** WORKING DATA follows **

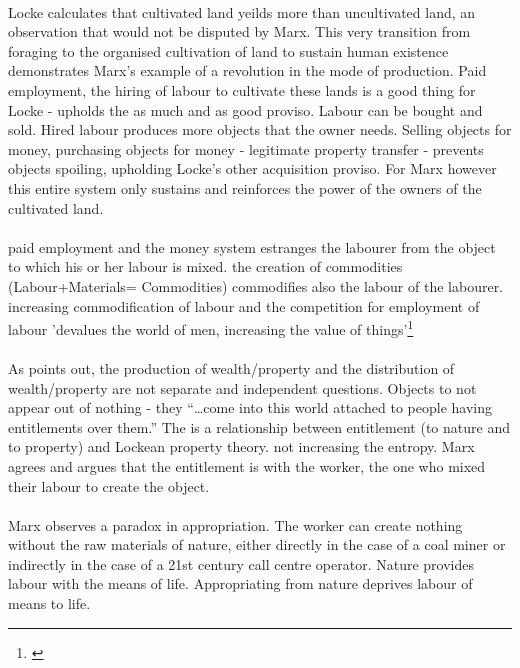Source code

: \paragraph{}Locke calculates that cultivated land yeilds more than uncultivated land, an observation that would not be disputed by Marx. This very transition from foraging to the organised cultivation of land to sustain human existence demonstrates Marx's example of a revolution in the mode of production. Paid employment, the hiring of labour to cultivate these lands is a good thing for Locke - upholds the as much and as good proviso. Labour can be bought and sold. Hired labour produces more objects that the owner needs. Selling objects for money, purchasing objects for money - legitimate property transfer - prevents objects spoiling, upholding Locke's other acquisition proviso. For Marx however this entire system only sustains and reinforces the power of the owners of the cultivated land.

\paragraph{}paid employment and the money system estranges the labourer from the object to which his or her labour is mixed. the creation of commodities (Labour+Materials= Commodities) commodifies also the labour of the labourer. increasing commodification of labour and the competition for employment of labour 'devalues the world of men, increasing the value of things'\footnote{\cite[pp. 71]{Marx:1844qf}}

\paragraph{}As  points out, the production of wealth/property and the distribution of wealth/property are not separate and independent questions. Objects to not appear out of nothing - they ``\ldots come into this world attached to people having entitlements over them.'' The is a relationship between entitlement (to nature and to property) and Lockean property theory. not increasing the entropy. Marx agrees and argues that the entitlement is with the worker, the one who mixed their labour to create the object.

\paragraph{}Marx observes a paradox in appropriation. The worker can create nothing without the raw materials of nature, either directly in the case of a coal miner or indirectly in the case of a 21st century call centre operator. Nature provides labour with the means of life. Appropriating from nature deprives labour of means to life.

** End of WORKING DATA **

## WHAT IS NEEDED
Copy all the lines of data exactly as they appear, dropping any images.

## RESPONSE TO THE TASK
Source code

: \paragraph{}Locke calculates that cultivated land yeilds more than uncultivated land, an observation that would not be disputed by Marx. This very transition from foraging to the organised cultivation of land to sustain human existence demonstrates Marx's example of a revolution in the mode of production. Paid employment, the hiring of labour to cultivate these lands is a good thing for Locke - upholds the as much and as good proviso. Labour can be bought and sold. Hired labour produces more objects that the owner needs. Selling objects for money, purchasing objects for money - legitimate property transfer - prevents objects spoiling, upholding Locke's other acquisition proviso. For Marx however this entire system only sustains and reinforces the power of the owners of the cultivated land.

\paragraph{}paid employment and the money system estranges the labourer from the object to which his or her labour is mixed. the creation of commodities (Labour+Materials= Commodities) commodifies also the labour of the labourer. increasing commodification of labour and the competition for employment of labour 'devalues the world of men, increasing the value of things'\footnote{\cite[pp. 71]{Marx:1844qf}}

\paragraph{}As  points out, the production of wealth/property and the distribution of wealth/property are not separate and independent questions. Objects to not appear out of nothing - they ``\ldots come into this world attached to people having entitlements over them.'' The is a relationship between entitlement (to nature and to property) and Lockean property theory. not increasing the entropy. Marx agrees and argues that the entitlement is with the worker, the one who mixed their labour to create the object.

\paragraph{}Marx observes a paradox in appropriation. The worker can create nothing without the raw materials of nature, either directly in the case of a coal miner or indirectly in the case of a 21st century call centre operator. Nature provides labour with the means of life. Appropriating from nature deprives labour of means to life.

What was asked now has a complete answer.